In 2023, Carteret Writers will be 40 years old (though we hardly look a day over 18). To begin celebrating our organization’s long and storied history of supporting, connecting, and inspiring local writers, we asked our members to think back to some of the best stories, poems, and essays of the year before the group was founded. Several members responded to our request for literary responses to 1982’s bestsellers. Our first post is by member Joyce Allan, an author, former librarian, and winner of our Summer Doldrums Challenge Perfect Attendance Award. In the post, Joyce recalls the pleasure of reading M.M. Kaye’s escapist adventures like the 1982 bestseller Trade Winds. Thank you, Joyce, for playing along with us.

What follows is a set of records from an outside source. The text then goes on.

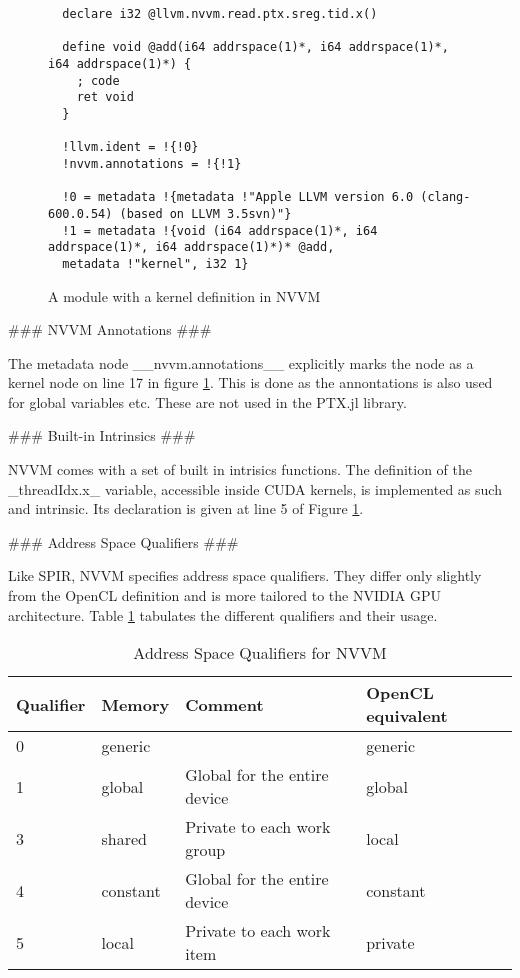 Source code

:\begin{markdown}
\begin{figure}[H]
\begin{verbatim}
  declare i32 @llvm.nvvm.read.ptx.sreg.tid.x()
  
  define void @add(i64 addrspace(1)*, i64 addrspace(1)*, i64 addrspace(1)*) {
    ; code
    ret void
  }
  
  !llvm.ident = !{!0}
  !nvvm.annotations = !{!1}
  
  !0 = metadata !{metadata !"Apple LLVM version 6.0 (clang-600.0.54) (based on LLVM 3.5svn)"}
  !1 = metadata !{void (i64 addrspace(1)*, i64 addrspace(1)*, i64 addrspace(1)*)* @add,
  metadata !"kernel", i32 1}
  \end{verbatim}
  \caption{A module with a kernel definition in NVVM}
  \label{fig:nvvm}
\end{figure}

### NVVM Annotations ###

The metadata node __nvvm.annotations__ explicitly marks the node as a
kernel node on line 17 in figure \ref{fig:nvvm}. This is done as the
annontations is also used for global variables etc. These are not used
in the PTX.jl library.

### Built-in Intrinsics ###

\gls{NVVM} comes with a set of built in intrisics functions. The
definition of the _threadIdx.x_ variable, accessible inside \gls{CUDA}
kernels, is implemented as such and intrinsic. Its declaration is
given at line 5 of Figure \ref{fig:nvvm}.

### Address Space Qualifiers ###

Like \gls{SPIR}, \gls{NVVM} specifies address space qualifiers. They
differ only slightly from the OpenCL definition and is more tailored
to the NVIDIA GPU architecture. Table \ref{tab:nvvm:addr} tabulates
the different qualifiers and their usage.

\begin{table}[H]
  \centering
  \begin{tabular}{|l|l|l|l|}
    \hline
    Qualifier & Memory   & Comment                      & OpenCL equivalent \\
    \hline
0         & generic  &                   & generic  \\
1         & global   & Global for the entire device & global \\
3         & shared   & Private to each work group   & local \\
4         & constant & Global for the entire device & constant \\
5         & local    & Private to each work item    & private \\
    \hline
  \end{tabular}
  \caption{Address Space Qualifiers for NVVM}
  \label{tab:nvvm:addr}
\end{table}



\end{markdown}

I was in a bookstore somewhere when I first met the British author M.M. Kaye. As with most authors, it was not a literal meeting, but a first encounter through one of her books. The book was on one of those bargain tables placed at the front of the store in hopes of pulling you in as you stroll through the mall. I was unfamiliar with M.M. Kaye, but she was a British author who wrote murder mysteries, and I was a huge fan of Agatha Christie. How could I resist? I grabbed up the bargain book for a dollar or two. It was one of Kaye’s “Death in” books. She wrote several of these including Death in Zanzibar, Death in Kashmir, Death in Cyprus, and Death in Berlin. Later, I opened the book, read the first few lines, and fell in love with the writing.
The year was around 1982, and I was a young mother with a five-year-old, a three-year-old, a new baby, and a passion for reading. When the demands of life aligned so I had a free hour, I never wasted time on electives like cooking or cleaning. Instead, I learned to ignore the dust and dishes and head for some of the most exotic places in the world. M.M. Kaye’s books provided escapism at its very best. In addition to murder mysteries, Kaye was also a master of historical fiction. Regardless of the genre, every book was set in some mysterious far-away place like Zanzibar, India, or Kashmir. My favorite of Kaye’s books, written in 1981, was Trade Winds. This tome of six or seven hundred pages is about a young woman from Boston who travels to Zanzibar.
Now, forty years later, I have forgotten almost everything about M.M. Kaye’s books. The plots and characters and settings have blurred. What I do remember is the aroma of bougainvillea in a foreign garden, a dark night lit by a full moon, and the clamor of strangers in a marketplace. Kaye’s writing did not just introduce me to new places, it transported me to the most unlikely destinations—for one hour every day.